• _THE DATA_:
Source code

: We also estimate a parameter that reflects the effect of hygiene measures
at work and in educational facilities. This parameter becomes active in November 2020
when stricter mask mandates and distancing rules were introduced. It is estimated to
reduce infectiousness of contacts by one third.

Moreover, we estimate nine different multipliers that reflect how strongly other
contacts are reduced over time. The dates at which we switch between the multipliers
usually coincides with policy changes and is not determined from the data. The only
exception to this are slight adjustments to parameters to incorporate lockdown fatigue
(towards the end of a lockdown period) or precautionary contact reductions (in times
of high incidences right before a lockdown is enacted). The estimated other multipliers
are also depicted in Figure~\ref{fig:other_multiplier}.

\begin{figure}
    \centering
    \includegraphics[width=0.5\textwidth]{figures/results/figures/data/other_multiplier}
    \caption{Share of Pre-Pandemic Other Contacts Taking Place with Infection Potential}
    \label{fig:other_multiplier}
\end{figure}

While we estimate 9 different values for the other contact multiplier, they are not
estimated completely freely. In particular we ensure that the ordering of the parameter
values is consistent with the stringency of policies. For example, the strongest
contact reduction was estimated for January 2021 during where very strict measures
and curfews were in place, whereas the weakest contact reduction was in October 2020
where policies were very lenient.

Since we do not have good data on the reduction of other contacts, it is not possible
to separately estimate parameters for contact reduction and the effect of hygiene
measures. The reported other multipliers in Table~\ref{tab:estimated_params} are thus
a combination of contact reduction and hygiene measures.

• _THE TASK_: Repeat exactly the lines from the first line of the records above through the line containing "where policies were very lenient.", both included, and nothing else.

• _SOLUTION TO THE PROBLEM_:
Source code

: We also estimate a parameter that reflects the effect of hygiene measures
at work and in educational facilities. This parameter becomes active in November 2020
when stricter mask mandates and distancing rules were introduced. It is estimated to
reduce infectiousness of contacts by one third.

Moreover, we estimate nine different multipliers that reflect how strongly other
contacts are reduced over time. The dates at which we switch between the multipliers
usually coincides with policy changes and is not determined from the data. The only
exception to this are slight adjustments to parameters to incorporate lockdown fatigue
(towards the end of a lockdown period) or precautionary contact reductions (in times
of high incidences right before a lockdown is enacted). The estimated other multipliers
are also depicted in Figure~\ref{fig:other_multiplier}.

\begin{figure}
    \centering
    \includegraphics[width=0.5\textwidth]{figures/results/figures/data/other_multiplier}
    \caption{Share of Pre-Pandemic Other Contacts Taking Place with Infection Potential}
    \label{fig:other_multiplier}
\end{figure}

While we estimate 9 different values for the other contact multiplier, they are not
estimated completely freely. In particular we ensure that the ordering of the parameter
values is consistent with the stringency of policies. For example, the strongest
contact reduction was estimated for January 2021 during where very strict measures
and curfews were in place, whereas the weakest contact reduction was in October 2020
where policies were very lenient.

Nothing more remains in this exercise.